Da redação) – Logo agora que o presidente dos Estados Unidos, Barack Obama, suspendeu os julgamentos e está prestes a determinar o fechamento definitivo da prisão de Guantánamo, um saudita que esteve preso no local foi reconhecido como vice-líder da Al-Qaeda no Iêmen. O fato pode pesar a favor daqueles que criticam a posição de Obama, que transformou a questão em seu primeiro ato no cargo, já no dia seguinte à posse.

Said Ali Al-Shihri foi libertado no final de 2007, e seguiu para a Arábia Saudita. Alguns meses depois, foi para o Iêmen, onde é acusado de participar de um atentado contra a embaixada americana na capital, Sana.
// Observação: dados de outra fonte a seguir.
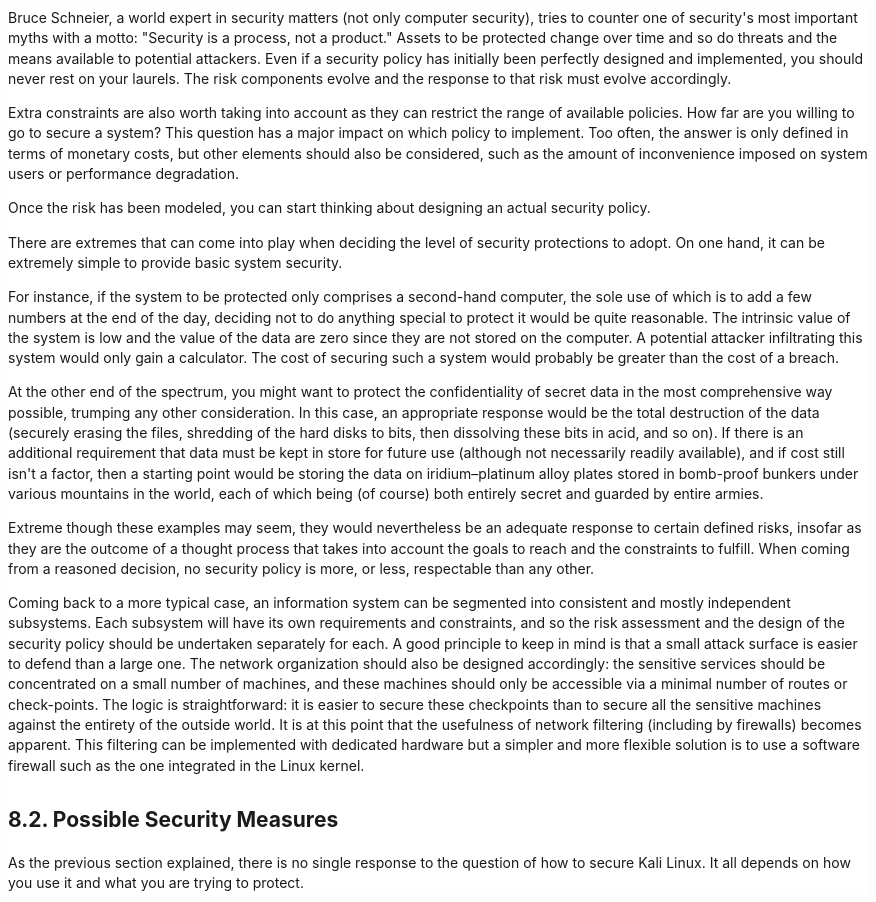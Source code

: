 Bruce Schneier, a world expert in security matters (not only computer security), tries to counter one of security's most important myths with a motto: "Security is a process, not a product." Assets to be protected change over time and so do threats and the means available to potential attackers. Even if a security policy has initially been perfectly designed and implemented, you should never rest on your laurels. The risk components evolve and the response to that risk must evolve accordingly.

Extra constraints are also worth taking into account as they can restrict the range of available policies. How far are you willing to go to secure a system? This question has a major impact on which policy to implement. Too often, the answer is only defined in terms of monetary costs, but other elements should also be considered, such as the amount of inconvenience imposed on system users or performance degradation.

Once the risk has been modeled, you can start thinking about designing an actual security policy.

There are extremes that can come into play when deciding the level of security protections to adopt. On one hand, it can be extremely simple to provide basic system security.

For instance, if the system to be protected only comprises a second-hand computer, the sole use of which is to add a few numbers at the end of the day, deciding not to do anything special to protect it would be quite reasonable. The intrinsic value of the system is low and the value of the data are zero since they are not stored on the computer. A potential attacker infiltrating this system would only gain a calculator. The cost of securing such a system would probably be greater than the cost of a breach.

At the other end of the spectrum, you might want to protect the confidentiality of secret data in the most comprehensive way possible, trumping any other consideration. In this case, an appropriate response would be the total destruction of the data (securely erasing the files, shredding of the hard disks to bits, then dissolving these bits in acid, and so on). If there is an additional requirement that data must be kept in store for future use (although not necessarily readily available), and if cost still isn't a factor, then a starting point would be storing the data on iridium–platinum alloy plates stored in bomb-proof bunkers under various mountains in the world, each of which being (of course) both entirely secret and guarded by entire armies.

Extreme though these examples may seem, they would nevertheless be an adequate response to certain defined risks, insofar as they are the outcome of a thought process that takes into account the goals to reach and the constraints to fulfill. When coming from a reasoned decision, no security policy is more, or less, respectable than any other.

Coming back to a more typical case, an information system can be segmented into consistent and mostly independent subsystems. Each subsystem will have its own requirements and constraints, and so the risk assessment and the design of the security policy should be undertaken separately for each. A good principle to keep in mind is that a small attack surface is easier to defend than a large one. The network organization should also be designed accordingly: the sensitive services should be concentrated on a small number of machines, and these machines should only be accessible via a minimal number of routes or check-points. The logic is straightforward: it is easier to secure these checkpoints than to secure all the sensitive machines against the entirety of the outside world. It is at this point that the usefulness of network filtering (including by firewalls) becomes apparent. This filtering can be implemented with dedicated hardware but a simpler and more flexible solution is to use a software firewall such as the one integrated in the Linux kernel.

## 8.2. Possible Security Measures

As the previous section explained, there is no single response to the question of how to secure Kali Linux. It all depends on how you use it and what you are trying to protect.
Nessa temporada na Arábia, o suposto terrorista teria passado por um programa de reabilitação para antigos jihadistas.

O governo saudita nega que alguém que passou por seu programa tenha voltado ao terrorismo, mas uma declaração da própria Al-Qaeda, confirmada por agentes anti-terrorismo americanos, afirma que Said é mesmo Abu Sayyaf Al-Shihri, como é conhecido o vice-líder da organização no Iêmen. "Abu Sayyaf" é um nome bastante usado entre os jihadistas no lugar de seu nome verdadeiro ou de seu primeiro nome.

Quase metade dos prisioneiros de Guantánamo são do Iêmen, mas até essa confirmação, nenhum dos já libertados havia se envolvido oficialmente com organizações terroristas. No entanto, o Pentágono, mesmo sem provas, declarou que dezenas deles “voltaram à luta”. Oficiais americanos responsáveis pelo combate ao terrorismo acreditam que os ex-prisioneiros devem ser monitorados pelos países que os acolhem.